#### [Task requirements]
On how many lines of these entries does the word "ETag" occur? State the number alone.

#### [Exercise data]
......

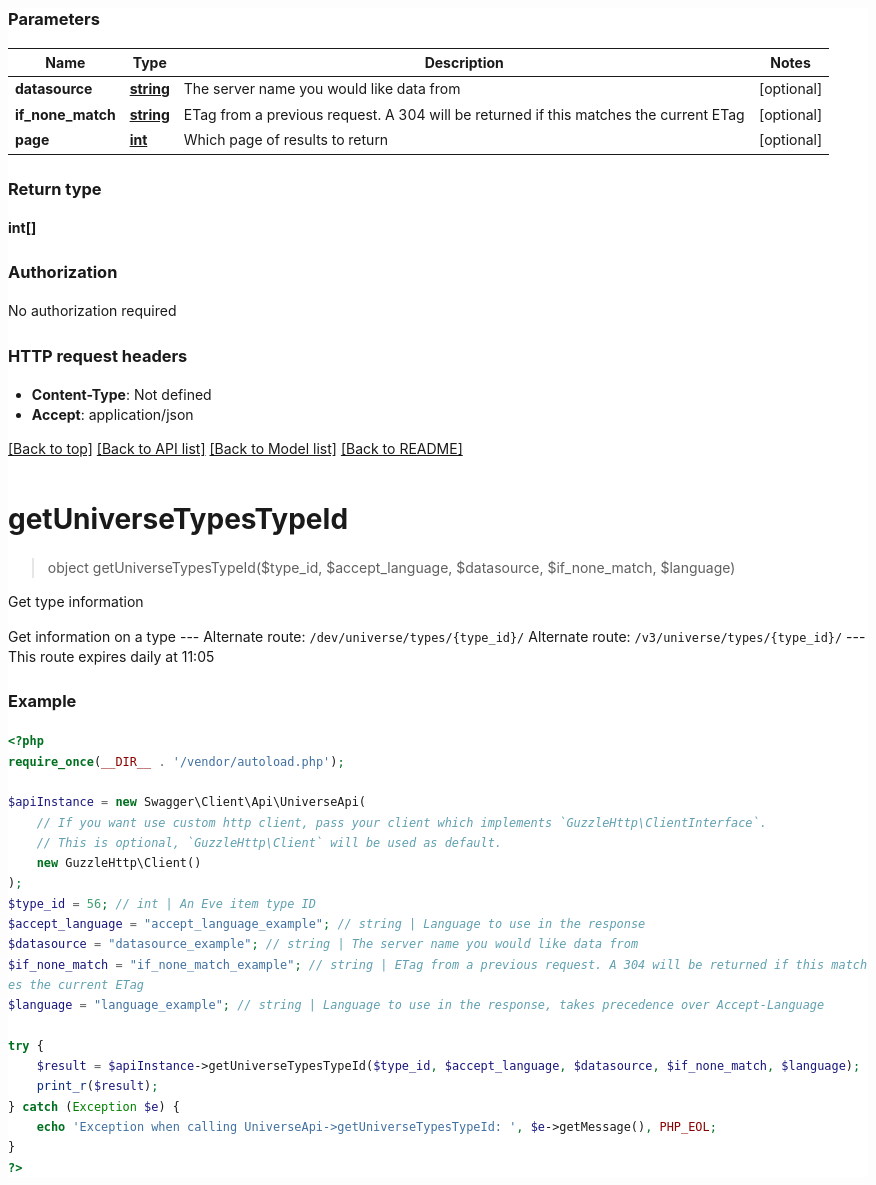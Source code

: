 ### Parameters

Name | Type | Description  | Notes
------------- | ------------- | ------------- | -------------
 **datasource** | [**string**](../Model/.md)| The server name you would like data from | [optional]
 **if_none_match** | [**string**](../Model/.md)| ETag from a previous request. A 304 will be returned if this matches the current ETag | [optional]
 **page** | [**int**](../Model/.md)| Which page of results to return | [optional]

### Return type

**int[]**

### Authorization

No authorization required

### HTTP request headers

 - **Content-Type**: Not defined
 - **Accept**: application/json

[[Back to top]](#) [[Back to API list]](../../README.md#documentation-for-api-endpoints) [[Back to Model list]](../../README.md#documentation-for-models) [[Back to README]](../../README.md)

# **getUniverseTypesTypeId**
> object getUniverseTypesTypeId($type_id, $accept_language, $datasource, $if_none_match, $language)

Get type information

Get information on a type  --- Alternate route: `/dev/universe/types/{type_id}/`  Alternate route: `/v3/universe/types/{type_id}/`  --- This route expires daily at 11:05

### Example
```php
<?php
require_once(__DIR__ . '/vendor/autoload.php');

$apiInstance = new Swagger\Client\Api\UniverseApi(
    // If you want use custom http client, pass your client which implements `GuzzleHttp\ClientInterface`.
    // This is optional, `GuzzleHttp\Client` will be used as default.
    new GuzzleHttp\Client()
);
$type_id = 56; // int | An Eve item type ID
$accept_language = "accept_language_example"; // string | Language to use in the response
$datasource = "datasource_example"; // string | The server name you would like data from
$if_none_match = "if_none_match_example"; // string | ETag from a previous request. A 304 will be returned if this matches the current ETag
$language = "language_example"; // string | Language to use in the response, takes precedence over Accept-Language

try {
    $result = $apiInstance->getUniverseTypesTypeId($type_id, $accept_language, $datasource, $if_none_match, $language);
    print_r($result);
} catch (Exception $e) {
    echo 'Exception when calling UniverseApi->getUniverseTypesTypeId: ', $e->getMessage(), PHP_EOL;
}
?>
```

......

#### [Solution to the problem]
2